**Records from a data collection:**

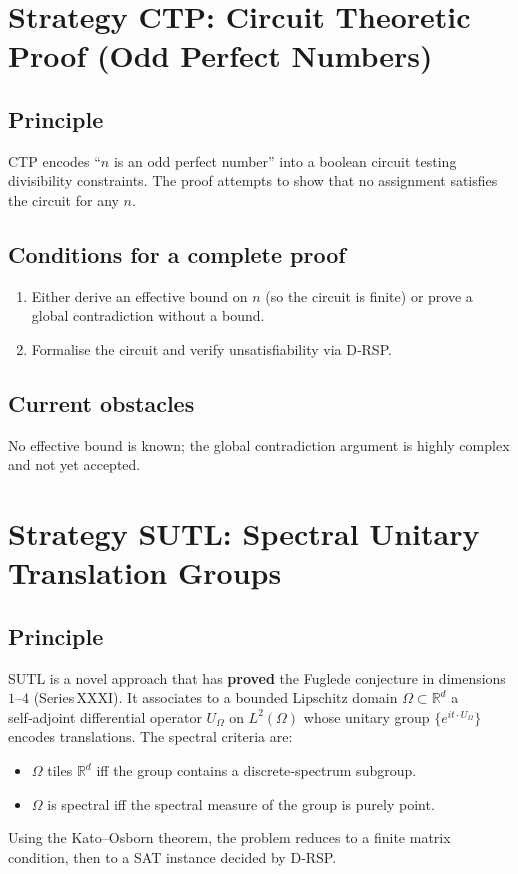 \documentclass[11pt,a4paper]{article}
\begin{document}
\section{Strategy CTP: Circuit Theoretic Proof (Odd Perfect Numbers)}

\subsection{Principle}
CTP encodes “\(n\) is an odd perfect number” into a boolean circuit testing divisibility constraints. The proof attempts to show that no assignment satisfies the circuit for any \(n\).

\subsection{Conditions for a complete proof}
\begin{enumerate}
\item Either derive an effective bound on \(n\) (so the circuit is finite) or prove a global contradiction without a bound.
\item Formalise the circuit and verify unsatisfiability via D‑RSP.
\end{enumerate}

\subsection{Current obstacles}
No effective bound is known; the global contradiction argument is highly complex and not yet accepted.

\section{Strategy SUTL: Spectral Unitary Translation Groups}

\subsection{Principle}
SUTL is a novel approach that has \textbf{proved} the Fuglede conjecture in dimensions \(1\)–\(4\) (Series XXXI). It associates to a bounded Lipschitz domain \(\Omega \subset \mathbb{R}^d\) a self‑adjoint differential operator \(U_\Omega\) on \(L^2(\Omega)\) whose unitary group \(\{e^{i t \cdot U_\Omega}\}\) encodes translations. The spectral criteria are:
\begin{itemize}
\item \(\Omega\) tiles \(\mathbb{R}^d\) iff the group contains a discrete‑spectrum subgroup.
\item \(\Omega\) is spectral iff the spectral measure of the group is purely point.
\end{itemize}
Using the Kato–Osborn theorem, the problem reduces to a finite matrix condition, then to a SAT instance decided by D‑RSP.
\end{document}
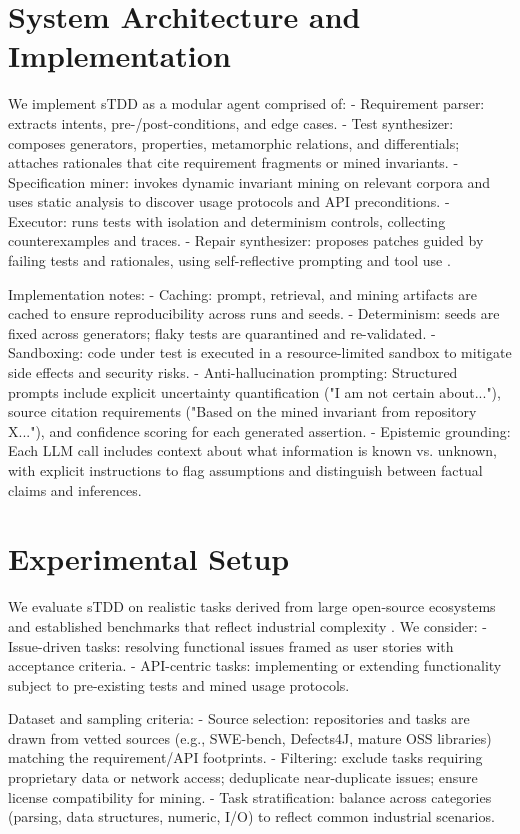 \documentclass[10pt,twocolumn]{article}
\begin{document}
\section{System Architecture and Implementation}
We implement sTDD as a modular agent comprised of:
- Requirement parser: extracts intents, pre-/post-conditions, and edge cases.
- Test synthesizer: composes generators, properties, metamorphic relations, and differentials; attaches rationales that cite requirement fragments or mined invariants.
- Specification miner: invokes dynamic invariant mining \cite{Ernst2007Daikon} on relevant corpora and uses static analysis to discover usage protocols and API preconditions.
- Executor: runs tests with isolation and determinism controls, collecting counterexamples and traces.
- Repair synthesizer: proposes patches guided by failing tests and rationales, using self-reflective prompting \cite{Shinn2023Reflexion,Madaan2023SelfRefine} and tool use \cite{Qiu2023Toolformer}.

Implementation notes:
- Caching: prompt, retrieval, and mining artifacts are cached to ensure reproducibility across runs and seeds.
- Determinism: seeds are fixed across generators; flaky tests are quarantined and re-validated.
- Sandboxing: code under test is executed in a resource-limited sandbox to mitigate side effects and security risks.
- Anti-hallucination prompting: Structured prompts include explicit uncertainty quantification ("I am not certain about..."), source citation requirements ("Based on the mined invariant from repository X..."), and confidence scoring for each generated assertion.
- Epistemic grounding: Each LLM call includes context about what information is known vs. unknown, with explicit instructions to flag assumptions and distinguish between factual claims and inferences.

\section{Experimental Setup}
We evaluate sTDD on realistic tasks derived from large open-source ecosystems and established benchmarks that reflect industrial complexity \cite{Jimenez2024SWEbench,Just2014Defects4J,Shamshiri2015EvoSuiteStudy}. We consider:
- Issue-driven tasks: resolving functional issues framed as user stories with acceptance criteria.
- API-centric tasks: implementing or extending functionality subject to pre-existing tests and mined usage protocols.

Dataset and sampling criteria:
- Source selection: repositories and tasks are drawn from vetted sources (e.g., SWE-bench, Defects4J, mature OSS libraries) matching the requirement/API footprints.
- Filtering: exclude tasks requiring proprietary data or network access; deduplicate near-duplicate issues; ensure license compatibility for mining.
- Task stratification: balance across categories (parsing, data structures, numeric, I/O) to reflect common industrial scenarios.
\end{document}
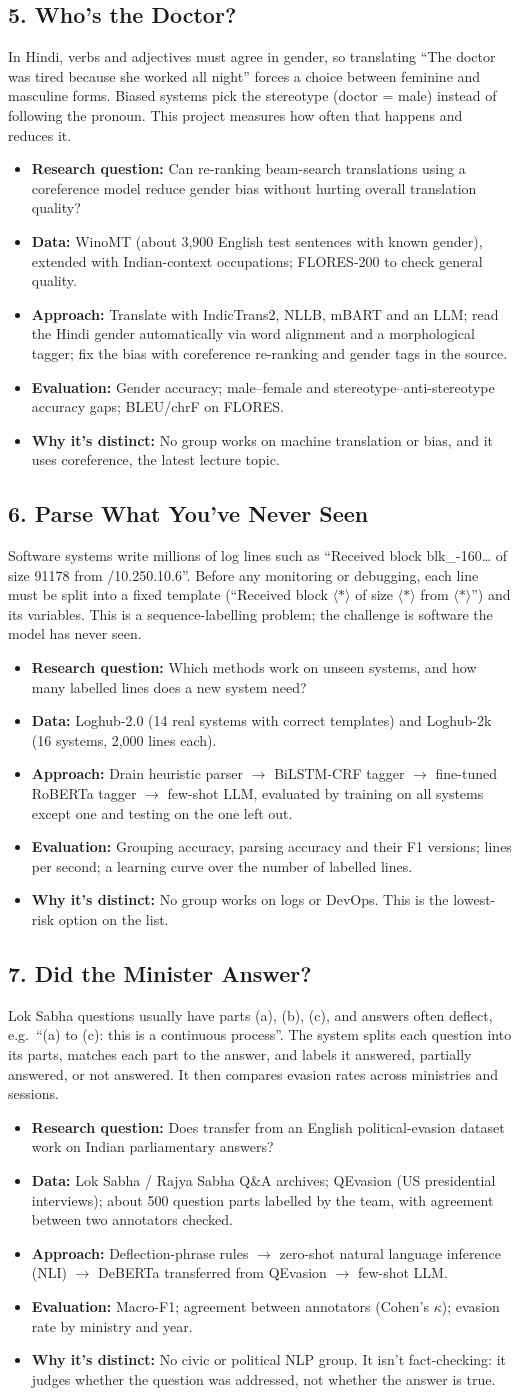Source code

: \documentclass[11pt,a4paper]{article}
\newcommand{\project}[7]{%
  \needspace{14\baselineskip}
  \subsection{#1}
  #2
  \begin{itemize}
    \item \textbf{Research question:} #3
    \item \textbf{Data:} #4
    \item \textbf{Approach:} #5
    \item \textbf{Evaluation:} #6
    \item \textbf{Why it's distinct:} #7
  \end{itemize}}
\begin{document}
\project{5. Who's the Doctor?}
  {In Hindi, verbs and adjectives must agree in gender, so translating ``The doctor was tired because
   she worked all night'' forces a choice between feminine and masculine forms. Biased systems pick
   the stereotype (doctor = male) instead of following the pronoun. This project measures how often
   that happens and reduces it.}
  {Can re-ranking beam-search translations using a coreference model reduce gender bias without
   hurting overall translation quality?}
  {WinoMT (about 3,900 English test sentences with known gender), extended with Indian-context
   occupations; FLORES-200 to check general quality.}
  {Translate with IndicTrans2, NLLB, mBART and an LLM; read the Hindi gender automatically via word
   alignment and a morphological tagger; fix the bias with coreference re-ranking and gender tags
   in the source.}
  {Gender accuracy; male--female and stereotype--anti-stereotype accuracy gaps; BLEU/chrF on FLORES.}
  {No group works on machine translation or bias, and it uses coreference, the latest lecture topic.}

\project{6. Parse What You've Never Seen}
  {Software systems write millions of log lines such as
   ``Received block blk\_-160\ldots{} of size 91178 from /10.250.10.6''. Before any monitoring or
   debugging, each line must be split into a fixed template
   (``Received block $\langle*\rangle$ of size $\langle*\rangle$ from $\langle*\rangle$'') and its
   variables. This is a sequence-labelling problem; the challenge is software the model has never seen.}
  {Which methods work on unseen systems, and how many labelled lines does a new system need?}
  {Loghub-2.0 (14 real systems with correct templates) and Loghub-2k (16 systems, 2,000 lines each).}
  {Drain heuristic parser $\to$ BiLSTM-CRF tagger $\to$ fine-tuned RoBERTa tagger $\to$ few-shot
   LLM, evaluated by training on all systems except one and testing on the one left out.}
  {Grouping accuracy, parsing accuracy and their F1 versions; lines per second; a learning curve
   over the number of labelled lines.}
  {No group works on logs or DevOps. This is the lowest-risk option on the list.}

\project{7. Did the Minister Answer?}
  {Lok Sabha questions usually have parts (a), (b), (c), and answers often deflect, e.g.\
   ``(a) to (c): this is a continuous process''. The system splits each question into its parts,
   matches each part to the answer, and labels it answered, partially answered, or not answered.
   It then compares evasion rates across ministries and sessions.}
  {Does transfer from an English political-evasion dataset work on Indian parliamentary answers?}
  {Lok Sabha / Rajya Sabha Q\&A archives; QEvasion (US presidential interviews); about 500
   question parts labelled by the team, with agreement between two annotators checked.}
  {Deflection-phrase rules $\to$ zero-shot natural language inference (NLI) $\to$ DeBERTa transferred
   from QEvasion $\to$ few-shot LLM.}
  {Macro-F1; agreement between annotators (Cohen's $\kappa$); evasion rate by ministry and year.}
  {No civic or political NLP group. It isn't fact-checking: it judges whether the question was
   addressed, not whether the answer is true.}
\end{document}
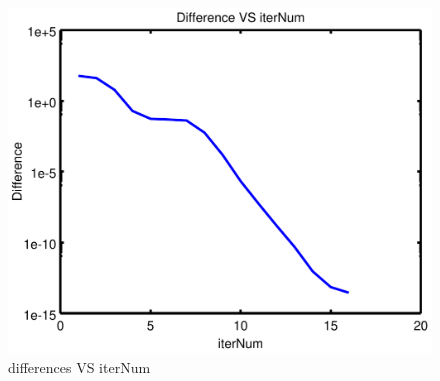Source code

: \documentclass[12pt,oneside,a4paper]{article}
\begin{document}
\begin{figure}[!ht]
  \centering
  \includegraphics[scale=0.5]{./code/p2-crop.pdf}
  \caption{differences VS iterNum}
  \label{graph2}
\end{figure}
\end{document}
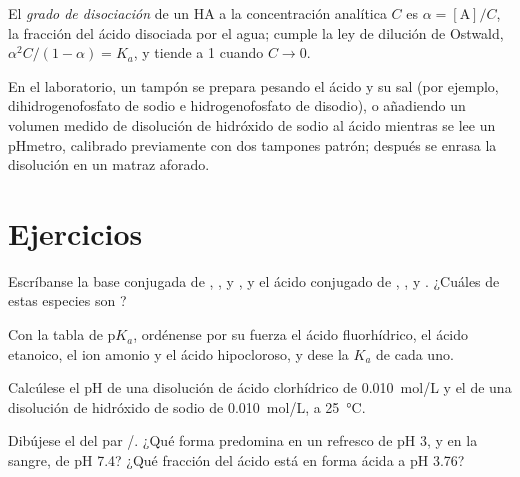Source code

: \begin{definition}\label{def:b1:predominant-reaction:dissociation}
El \emph{grado de disociación} de un  HA a la concentración analítica $C$ es $\alpha = [\mathrm{A}]/C$, la
fracción del ácido disociada por el agua; cumple la ley de dilución de
Ostwald, $\alpha^2C/(1 - \alpha) = K_a$, y tiende a 1 cuando $C \to 0$.
\end{definition}

\begin{inthelab}
En el laboratorio, un tampón se prepara pesando el ácido y su sal (por
ejemplo, dihidrogenofosfato de sodio e hidrogenofosfato de disodio), o
añadiendo un volumen medido de disolución de hidróxido de sodio al ácido
mientras se lee un pHmetro, calibrado previamente con dos tampones
patrón; después se enrasa la disolución en un matraz aforado.
\end{inthelab}

\section{Ejercicios}

\begin{exercise}[$\star$]\label{exo:b1:predominant-reaction:1}
Escríbanse la base conjugada de , ,  y
, y el ácido conjugado de , ,  y
. ¿Cuáles de estas especies son ?
\end{exercise}

\begin{exercise}[$\star$]\label{exo:b1:predominant-reaction:2}
Con la tabla de $\mathrm{p}K_a$, ordénense por su fuerza el ácido
fluorhídrico, el ácido etanoico, el ion amonio y el ácido hipocloroso, y
dese la $K_a$ de cada uno.
\end{exercise}

\begin{exercise}[$\star$]\label{exo:b1:predominant-reaction:3}
Calcúlese el pH de una disolución de ácido clorhídrico de
\qty{0.010}{mol/L} y el de una disolución de hidróxido de sodio de
\qty{0.010}{mol/L}, a \qty{25}{\celsius}.
\end{exercise}

\begin{exercise}[$\star$]\label{exo:b1:predominant-reaction:4}
Dibújese el  del par /.
¿Qué forma predomina en un refresco de pH 3, y en la sangre, de pH 7.4?
¿Qué fracción del ácido está en forma ácida a pH 3.76?
\end{exercise}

**Work instruction:** Copy out the lines of the data where the word "predominant" can be found.

**Response for this exercise:**
: \begin{definition}\label{def:b1:predominant-reaction:dissociation}
\begin{exercise}[$\star$]\label{exo:b1:predominant-reaction:1}
\begin{exercise}[$\star$]\label{exo:b1:predominant-reaction:2}
\begin{exercise}[$\star$]\label{exo:b1:predominant-reaction:3}
\begin{exercise}[$\star$]\label{exo:b1:predominant-reaction:4}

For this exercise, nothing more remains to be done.